__What this task involves__:
Type the entries again, word for word.

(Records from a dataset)
━━━━━━
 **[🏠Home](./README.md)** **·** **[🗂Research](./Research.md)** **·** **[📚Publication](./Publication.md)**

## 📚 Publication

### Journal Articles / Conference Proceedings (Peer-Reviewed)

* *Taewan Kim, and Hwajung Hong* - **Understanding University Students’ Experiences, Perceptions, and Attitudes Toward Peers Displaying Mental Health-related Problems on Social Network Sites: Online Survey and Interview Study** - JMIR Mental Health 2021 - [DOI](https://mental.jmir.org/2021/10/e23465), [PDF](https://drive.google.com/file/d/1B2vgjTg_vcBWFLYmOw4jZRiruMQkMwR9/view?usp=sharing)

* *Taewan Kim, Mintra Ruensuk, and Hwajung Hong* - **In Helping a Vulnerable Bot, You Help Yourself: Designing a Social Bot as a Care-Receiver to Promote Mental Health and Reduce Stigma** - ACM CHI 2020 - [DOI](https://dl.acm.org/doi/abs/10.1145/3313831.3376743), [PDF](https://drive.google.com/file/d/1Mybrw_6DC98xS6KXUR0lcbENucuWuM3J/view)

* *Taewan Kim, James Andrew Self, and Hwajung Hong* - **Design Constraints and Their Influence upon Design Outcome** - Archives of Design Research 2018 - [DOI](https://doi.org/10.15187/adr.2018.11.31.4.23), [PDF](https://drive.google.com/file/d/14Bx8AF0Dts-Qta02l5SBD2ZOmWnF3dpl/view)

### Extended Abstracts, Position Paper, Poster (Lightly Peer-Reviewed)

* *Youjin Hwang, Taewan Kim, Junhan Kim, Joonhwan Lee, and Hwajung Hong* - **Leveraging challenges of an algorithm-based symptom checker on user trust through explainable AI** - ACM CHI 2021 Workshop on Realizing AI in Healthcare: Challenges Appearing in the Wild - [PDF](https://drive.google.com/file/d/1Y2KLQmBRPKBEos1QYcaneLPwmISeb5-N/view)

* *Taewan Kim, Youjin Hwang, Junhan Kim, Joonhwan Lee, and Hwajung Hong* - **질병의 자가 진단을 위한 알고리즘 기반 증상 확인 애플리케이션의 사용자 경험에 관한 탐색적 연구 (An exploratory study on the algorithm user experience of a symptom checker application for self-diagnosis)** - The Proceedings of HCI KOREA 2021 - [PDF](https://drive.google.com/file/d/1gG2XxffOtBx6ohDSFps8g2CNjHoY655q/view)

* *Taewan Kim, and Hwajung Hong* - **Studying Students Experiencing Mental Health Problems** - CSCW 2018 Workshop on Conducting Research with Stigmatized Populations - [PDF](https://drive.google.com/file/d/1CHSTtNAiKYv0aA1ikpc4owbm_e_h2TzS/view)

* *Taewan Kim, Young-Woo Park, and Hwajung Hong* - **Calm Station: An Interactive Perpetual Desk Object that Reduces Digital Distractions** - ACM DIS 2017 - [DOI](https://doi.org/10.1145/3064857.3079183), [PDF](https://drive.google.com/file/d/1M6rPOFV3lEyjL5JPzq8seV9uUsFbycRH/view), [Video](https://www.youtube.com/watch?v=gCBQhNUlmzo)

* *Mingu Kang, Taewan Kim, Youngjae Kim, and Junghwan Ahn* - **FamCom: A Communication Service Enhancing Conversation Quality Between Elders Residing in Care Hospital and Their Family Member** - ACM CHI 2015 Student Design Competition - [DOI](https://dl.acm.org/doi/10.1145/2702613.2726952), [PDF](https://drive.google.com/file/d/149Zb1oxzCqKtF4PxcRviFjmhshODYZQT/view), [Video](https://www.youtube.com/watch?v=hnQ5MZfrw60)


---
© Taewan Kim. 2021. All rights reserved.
━━━━━━
__Final answer__:
 **[🏠Home](./README.md)** **·** **[🗂Research](./Research.md)** **·** **[📚Publication](./Publication.md)**

## 📚 Publication

### Journal Articles / Conference Proceedings (Peer-Reviewed)

* *Taewan Kim, and Hwajung Hong* - **Understanding University Students’ Experiences, Perceptions, and Attitudes Toward Peers Displaying Mental Health-related Problems on Social Network Sites: Online Survey and Interview Study** - JMIR Mental Health 2021 - [DOI](https://mental.jmir.org/2021/10/e23465), [PDF](https://drive.google.com/file/d/1B2vgjTg_vcBWFLYmOw4jZRiruMQkMwR9/view?usp=sharing)

* *Taewan Kim, Mintra Ruensuk, and Hwajung Hong* - **In Helping a Vulnerable Bot, You Help Yourself: Designing a Social Bot as a Care-Receiver to Promote Mental Health and Reduce Stigma** - ACM CHI 2020 - [DOI](https://dl.acm.org/doi/abs/10.1145/3313831.3376743), [PDF](https://drive.google.com/file/d/1Mybrw_6DC98xS6KXUR0lcbENucuWuM3J/view)

* *Taewan Kim, James Andrew Self, and Hwajung Hong* - **Design Constraints and Their Influence upon Design Outcome** - Archives of Design Research 2018 - [DOI](https://doi.org/10.15187/adr.2018.11.31.4.23), [PDF](https://drive.google.com/file/d/14Bx8AF0Dts-Qta02l5SBD2ZOmWnF3dpl/view)

### Extended Abstracts, Position Paper, Poster (Lightly Peer-Reviewed)

* *Youjin Hwang, Taewan Kim, Junhan Kim, Joonhwan Lee, and Hwajung Hong* - **Leveraging challenges of an algorithm-based symptom checker on user trust through explainable AI** - ACM CHI 2021 Workshop on Realizing AI in Healthcare: Challenges Appearing in the Wild - [PDF](https://drive.google.com/file/d/1Y2KLQmBRPKBEos1QYcaneLPwmISeb5-N/view)

* *Taewan Kim, Youjin Hwang, Junhan Kim, Joonhwan Lee, and Hwajung Hong* - **질병의 자가 진단을 위한 알고리즘 기반 증상 확인 애플리케이션의 사용자 경험에 관한 탐색적 연구 (An exploratory study on the algorithm user experience of a symptom checker application for self-diagnosis)** - The Proceedings of HCI KOREA 2021 - [PDF](https://drive.google.com/file/d/1gG2XxffOtBx6ohDSFps8g2CNjHoY655q/view)

* *Taewan Kim, and Hwajung Hong* - **Studying Students Experiencing Mental Health Problems** - CSCW 2018 Workshop on Conducting Research with Stigmatized Populations - [PDF](https://drive.google.com/file/d/1CHSTtNAiKYv0aA1ikpc4owbm_e_h2TzS/view)

* *Taewan Kim, Young-Woo Park, and Hwajung Hong* - **Calm Station: An Interactive Perpetual Desk Object that Reduces Digital Distractions** - ACM DIS 2017 - [DOI](https://doi.org/10.1145/3064857.3079183), [PDF](https://drive.google.com/file/d/1M6rPOFV3lEyjL5JPzq8seV9uUsFbycRH/view), [Video](https://www.youtube.com/watch?v=gCBQhNUlmzo)

* *Mingu Kang, Taewan Kim, Youngjae Kim, and Junghwan Ahn* - **FamCom: A Communication Service Enhancing Conversation Quality Between Elders Residing in Care Hospital and Their Family Member** - ACM CHI 2015 Student Design Competition - [DOI](https://dl.acm.org/doi/10.1145/2702613.2726952), [PDF](https://drive.google.com/file/d/149Zb1oxzCqKtF4PxcRviFjmhshODYZQT/view), [Video](https://www.youtube.com/watch?v=hnQ5MZfrw60)


---
© Taewan Kim. 2021. All rights reserved.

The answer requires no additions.